Awantura o dorsza. Internet huczy, Biedronka wyjaśnia
Biedronka znalazła się w ogniu krytyki, gdy okazało się, że ryba sprzedawana jako "dorsz czarny" to w rzeczywistości czarniak. Choć nazwa jest zgodna z prawem, to wymaga odpowiedniego oznaczenia. Podobny chwyt marketingowy jest stosowany również w smażalniach nad polskim Bałtykiem.
Sprawę nagłośnił profil "Pomysłodawcy" na Facebooku.
Dalsza część artykułu pod materiałem wideo
Biedronka rozpycha się na Słowacji. Czy jest taniej niż w Polsce? Sprawdzamy
"Dorsz" w Biedronce na celowniku. Tak tłumaczy się sieciówka
Ze zdjęć, które opublikował prowadzący konto, wynika, że sprzedawany w Biedronce "dorsz czarny" to w rzeczywistości czarniak, czyli Pollachius virens. Choć na opakowaniu widnieje łacińska nazwa, nie jest ona umieszczona na przedniej etykiecie. To wywołało dyskusję w sieci.
"Idealny przykład na to, dlaczego nie kupuje ryb w dyskontach tylko w rybnym" - przyznaje internautka.
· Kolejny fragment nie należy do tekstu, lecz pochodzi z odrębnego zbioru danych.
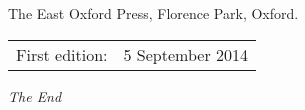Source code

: \documentclass[17pt, a4paper,extrafontsizes]{memoir}
\begin{document}
The East Oxford Press, Florence Park, Oxford.

\begin{center}
\begin{tabular}{ll}
First edition:                        & 5 September 2014 \\
\end{tabular}
\end{center}
\clearpage
\tableofcontents*

\mainmatter
\thispagestyle{chapter}
\pagestyle{headings}


\begin{center}
\textit{The End}
\end{center}
\end{document}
Inni uczestnicy dyskusji zwracają uwagę, że dorsz czarny pod tą nazwą jest dostępny w handlu od wielu lat. "Słowo dorsz może zmylić, pewnie o to chodzi" - kontruje kolejny użytkownik.
W odpowiedzi na pytania serwisu portalspozywczy.pl Biedronka potwierdza, że sprzedaje dorsza czarnego, potocznie nazywanego czarniakiem. Jest dokładnie odwrotnie - to czarniaka nazywamy zwyczajowo dorszem czarnym.
Zgodnie z polskimi przepisami czarniak może być oznaczany jako "dorsz czarny", ale tylko przy jednoczesnym podaniu jego prawidłowej nazwy. Biedronka tłumaczy, że stosuje się do tych zasad.
"Już wiele lat temu dopuszczono do użytku handlowego nazwę "dorsz czarny", która widnieje na opakowaniach produktu dostępnego w sklepach sieci" - przekonuje Ewelina Grabowska, menedżerka ds. jakości produktów świeżych w sieci Biedronka, cytowana przez serwis.
Czarniak należy do rodziny dorszowatych, co uzasadnia takie oznaczenie. Mięso tej ryby jest ciemniejsze i bardziej zwarte - nadaje się bardziej do zup, a nie do smażenia. Czarniak uchodzi też za rybę tańszą niż dorsz.
Afera o czarniaka w Mielnie
Jednak Tomasz Strzelczyk, uczestnik IV edycji programu "Masterchef", ujawnił niedawno na swoim kanale na YouTubie, że smażalnie nad Bałtykiem sprzedają czarniaka, choć w menu widnieje nazwa dorsz. Na takie oszustwo natknął się w jednej z knajp w Mielnie.
- Nie było żadnych przeprosin, wyjaśnień, rekompensaty - przyznał kucharz w rozmowie z portalem o2.pl.
Dodatkowo zwrócił uwagę, że 80 proc. restauracji w pasie nadmorskim niewłaściwie informuje turystę, jaką rybę oferuje. - W większych miejscowościach restauracje sobie na to nie pozwalają. Ale w tych mniejszych knajpy otwierają się na dwa miesiące i to wynika z oszczędności. Nie jest powiedziane, że czarniaka nie można sprzedawać, ale to musi być napisane w karcie - podkreślił.